Si nous maintenons les mesures d'hygiène pour prévenir les épidémies, il n'y a plus besoin de la "protection" apportée par les antibiotiques mélangés aux aliments, qui ont en tout cas des résultats douteux et entraînent de graves effets secondaires. Le sort des pigeons gardés sous la protection des antibiotiques lorsqu'ils sont jeunes sera semblable à celui de la plante qui est gardée dans une serre pendant qu'elle pousse et qui sera replantée dans des conditions difficiles à l'extérieur. Elle peut être deux fois plus grande que les plantes qui ont été élevées à l'extérieur, mais elle ne sera pas capable de résister à des conditions auxquelles elle n'est pas habitué, et périra.


Ou survivre, ce qui est encore pire.


Mais pourquoi? Parce qu'avec cette méthode nous éliminons la sélection naturelle. En proposant une nourriture avec des antibiotiques, nous maintenons artificiellement en vie des individus dont le système immunitaire est faible. Ces pigeons deviennent parents, donc avec le temps leurs mauvais gènes sont responsables d'une dégradation progressive du système immunitaire qui progressivement va gagner l'ensemble de la colonie.

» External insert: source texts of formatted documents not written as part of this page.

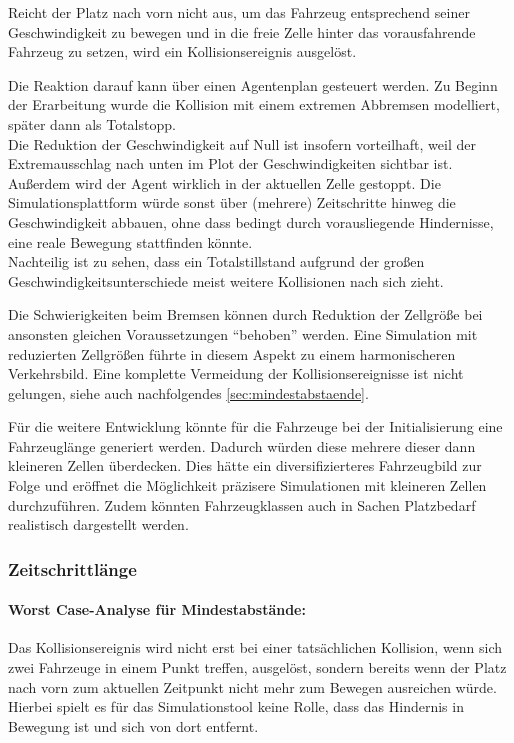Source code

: Reicht der Platz nach vorn nicht aus, um das Fahrzeug entsprechend seiner Geschwindigkeit zu bewegen und in die freie Zelle hinter das vorausfahrende Fahrzeug zu setzen, wird ein Kollisionsereignis ausgelöst.

Die Reaktion darauf kann über einen Agentenplan gesteuert werden.
Zu Beginn der Erarbeitung wurde die Kollision mit einem extremen Abbremsen modelliert, später dann als Totalstopp.
\\
Die Reduktion der Geschwindigkeit auf Null ist insofern vorteilhaft, weil der Extremausschlag nach unten im Plot der Geschwindigkeiten sichtbar ist.
Außerdem wird der Agent wirklich in der aktuellen Zelle gestoppt. 
Die Simulationsplattform würde sonst über (mehrere) Zeitschritte hinweg die Geschwindigkeit abbauen, ohne dass bedingt durch vorausliegende Hindernisse, eine reale Bewegung stattfinden könnte. 
\\
Nachteilig ist zu sehen, dass ein Totalstillstand aufgrund der großen Geschwindigkeitsunterschiede meist weitere Kollisionen nach sich zieht.

Die Schwierigkeiten beim Bremsen können durch Reduktion der Zellgröße bei ansonsten gleichen Voraussetzungen \enquote{behoben} werden.
Eine Simulation mit reduzierten Zellgrößen führte in diesem Aspekt zu einem harmonischeren Verkehrsbild.
Eine komplette Vermeidung der Kollisionsereignisse ist nicht gelungen, siehe auch nachfolgendes \cref{sec:mindestabstaende}.

Für die weitere Entwicklung könnte für die Fahrzeuge bei der Initialisierung eine Fahrzeuglänge generiert werden.
Dadurch würden diese mehrere dieser dann kleineren Zellen überdecken.
Dies hätte ein diversifizierteres Fahrzeugbild zur Folge und eröffnet die Möglichkeit präzisere Simulationen mit kleineren Zellen durchzuführen.
Zudem könnten Fahrzeugklassen auch in Sachen Platzbedarf realistisch dargestellt werden.


\subsubsection{Zeitschrittlänge}

\paragraph*{Worst Case-Analyse für Mindestabstände:}
\label{sec:mindestabstaende}

Das Kollisionsereignis wird nicht erst bei einer tatsächlichen Kollision, wenn sich zwei Fahrzeuge in einem Punkt treffen, ausgelöst, sondern bereits wenn der Platz nach vorn zum aktuellen Zeitpunkt nicht mehr zum Bewegen ausreichen würde.
Hierbei spielt es für das Simulationstool keine Rolle, dass das Hindernis in Bewegung ist und sich von dort entfernt.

La nature ne fait pas d'erreurs. La sélection naturelle non plus. Si vous contournez Dame Nature, vous allez à la rencontre de bien mauvaises choses.


Dr Zsolt Talaber

 

Remarque


Comme tout éleveur, le colombophile est enclin à suivre l'objectif de reproduction donné (p. Ex. Optimiser les performances de vol) et, lorsqu'il choisit les pigeons pour la reproduction, il ne tient compte des facteurs directement liés à cet objectif. le système immunitaire, par exemple. Gardant à l'esprit la surutilisation des antibiotiques et d'autres drogues artificielles, il est peut-être temps de ramener ces considérations de santé dans la sélection pour la reproduction, même si à court terme elles ralentissent les tentatives d'un éleveur de produire des meilleurs résultats. En d'autres termes, la sélection des pigeons devrait également refléter leur état général de santé.

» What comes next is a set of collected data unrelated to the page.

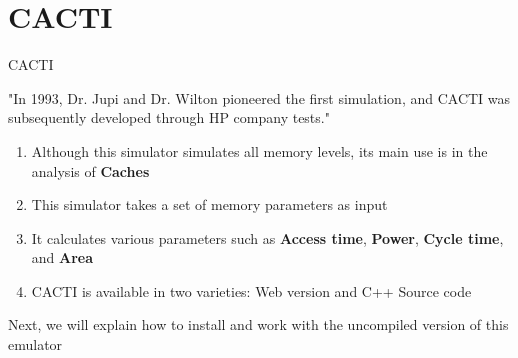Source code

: \documentclass{beamer}
\begin{document}
\section{CACTI}
\begin{frame}{CACTI}
	
	"In 1993, Dr. Jupi and Dr. Wilton pioneered the first simulation, and CACTI was subsequently developed through HP company tests."
	
	\begin{enumerate}
		\item Although this simulator simulates all memory levels, its main use is in the analysis of \textbf{Caches}
		
		\item This simulator takes a set of memory parameters as input
		\item It calculates various parameters such as \textbf{Access time}, \textbf{Power}, \textbf{Cycle time}, and \textbf{Area}
		\item CACTI is available in two varieties: Web version and C++ Source code
	\end{enumerate}
	
	Next, we will explain how to install and work with the uncompiled version of this emulator

%
%        
%        
\end{frame}
\end{document}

Peut-être est-il instructif de regarder les erreurs de reproduction similaires qui se produisent avec d'autres espèces. Il est bien connu que les maladies provoquant la malformation des articulations de la hanche chez les chiens se sont répandues ces dernières années à travers le monde. Il y a un certain nombre de facteurs qui rendent un chien sujet à la maladie, mais son apparence de plus en plus commune est sans doute aussi due au travail de sélection qui base la sélection sur des critères de performance, par ex. meilleure capacité de suivi, ou sur une apparence externe plus robuste, en ignorant les considérations biomédicales importantes.

 

Ce n'est pas par hasard que la malformation des articulations de la hanche est la plus fréquente chez les chiens de travail (bergers allemands, rottweilers). Malheureusement, de tels problèmes génétiques induits par l'élevage au niveau d'une espèce ou d'une race restent habituellement cachés pendant une longue période, s'accumulant de manière invisible, avant de revenir soudainement à la surface lorsqu'ils atteignent un certain niveau au sein d'une race ou d'une espèce.

 

Une fois que cela se produit, les efforts désespérés pour les éradiquer ne seront couronnés de succès que si d'autres objectifs de sélection sont temporairement et / ou partiellement mis de côté.

 

Il y a certains types d'antibiotiques que nous ne devrions pas utiliser pendant la période d'élevage. Ils peuvent avoir des effets nocifs directs sur les pigeonneaux, et il doit donc y avoir de très bonnes raisons de les administrer à cette période - s'il n'y a pas d'autres médicaments efficaces.


Ces antibiotiques ont une toxicité élevée et / ou peuvent provoquer des troubles du développement, un développement insuffisant ou anormal, par ex. problèmes des cartilages dans les articulations (!), surtout dans les premières semaines de la vie.

Astuce: Ne pas utiliser l'ampicilline, la difloxacine, la doxycycline, l'enrofloxacine, la gentamycine, la norfloxacine et la streptomycine dans les premières semaines de vie!

Astuce: Si vous devez utiliser des antibiotiques pendant la période d'élevage, faites un traitement ciblé, basé sur le résultat d'un test bactériologique rapide.